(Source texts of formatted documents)
____________

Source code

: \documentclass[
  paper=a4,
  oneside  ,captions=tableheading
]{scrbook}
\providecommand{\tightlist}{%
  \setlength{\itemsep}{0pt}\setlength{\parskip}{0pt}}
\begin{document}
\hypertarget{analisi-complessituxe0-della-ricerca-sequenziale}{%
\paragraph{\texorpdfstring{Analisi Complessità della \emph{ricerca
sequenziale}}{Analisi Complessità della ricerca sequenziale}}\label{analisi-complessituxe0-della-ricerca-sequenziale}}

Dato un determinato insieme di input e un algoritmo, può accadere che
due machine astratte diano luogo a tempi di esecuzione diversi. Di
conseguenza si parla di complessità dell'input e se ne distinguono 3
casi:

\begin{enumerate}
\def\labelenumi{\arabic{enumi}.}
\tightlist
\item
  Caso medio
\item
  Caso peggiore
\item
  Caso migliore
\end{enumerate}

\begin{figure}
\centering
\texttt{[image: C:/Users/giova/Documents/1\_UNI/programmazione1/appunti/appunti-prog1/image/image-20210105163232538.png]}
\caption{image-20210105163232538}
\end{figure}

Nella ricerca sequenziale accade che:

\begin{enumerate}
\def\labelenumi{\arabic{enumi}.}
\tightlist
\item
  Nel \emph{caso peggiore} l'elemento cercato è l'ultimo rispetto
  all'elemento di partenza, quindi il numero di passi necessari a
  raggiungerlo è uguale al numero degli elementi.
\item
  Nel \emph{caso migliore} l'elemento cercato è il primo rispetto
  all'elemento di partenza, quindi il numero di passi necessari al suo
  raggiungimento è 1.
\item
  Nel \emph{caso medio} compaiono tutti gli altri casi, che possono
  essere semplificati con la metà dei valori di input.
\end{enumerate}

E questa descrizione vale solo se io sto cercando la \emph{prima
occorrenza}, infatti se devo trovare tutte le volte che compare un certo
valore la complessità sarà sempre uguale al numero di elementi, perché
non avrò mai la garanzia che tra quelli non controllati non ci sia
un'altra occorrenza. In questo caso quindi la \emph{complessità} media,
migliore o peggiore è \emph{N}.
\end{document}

____________

- _How to complete this task_: Locate the line with "casi, che possono" in the entries above; extract it and every line after it, verbatim.

- _Solution for this problem_:
  Nel \emph{caso medio} compaiono tutti gli altri casi, che possono
  essere semplificati con la metà dei valori di input.
\end{enumerate}

E questa descrizione vale solo se io sto cercando la \emph{prima
occorrenza}, infatti se devo trovare tutte le volte che compare un certo
valore la complessità sarà sempre uguale al numero di elementi, perché
non avrò mai la garanzia che tra quelli non controllati non ci sia
un'altra occorrenza. In questo caso quindi la \emph{complessità} media,
migliore o peggiore è \emph{N}.
\end{document}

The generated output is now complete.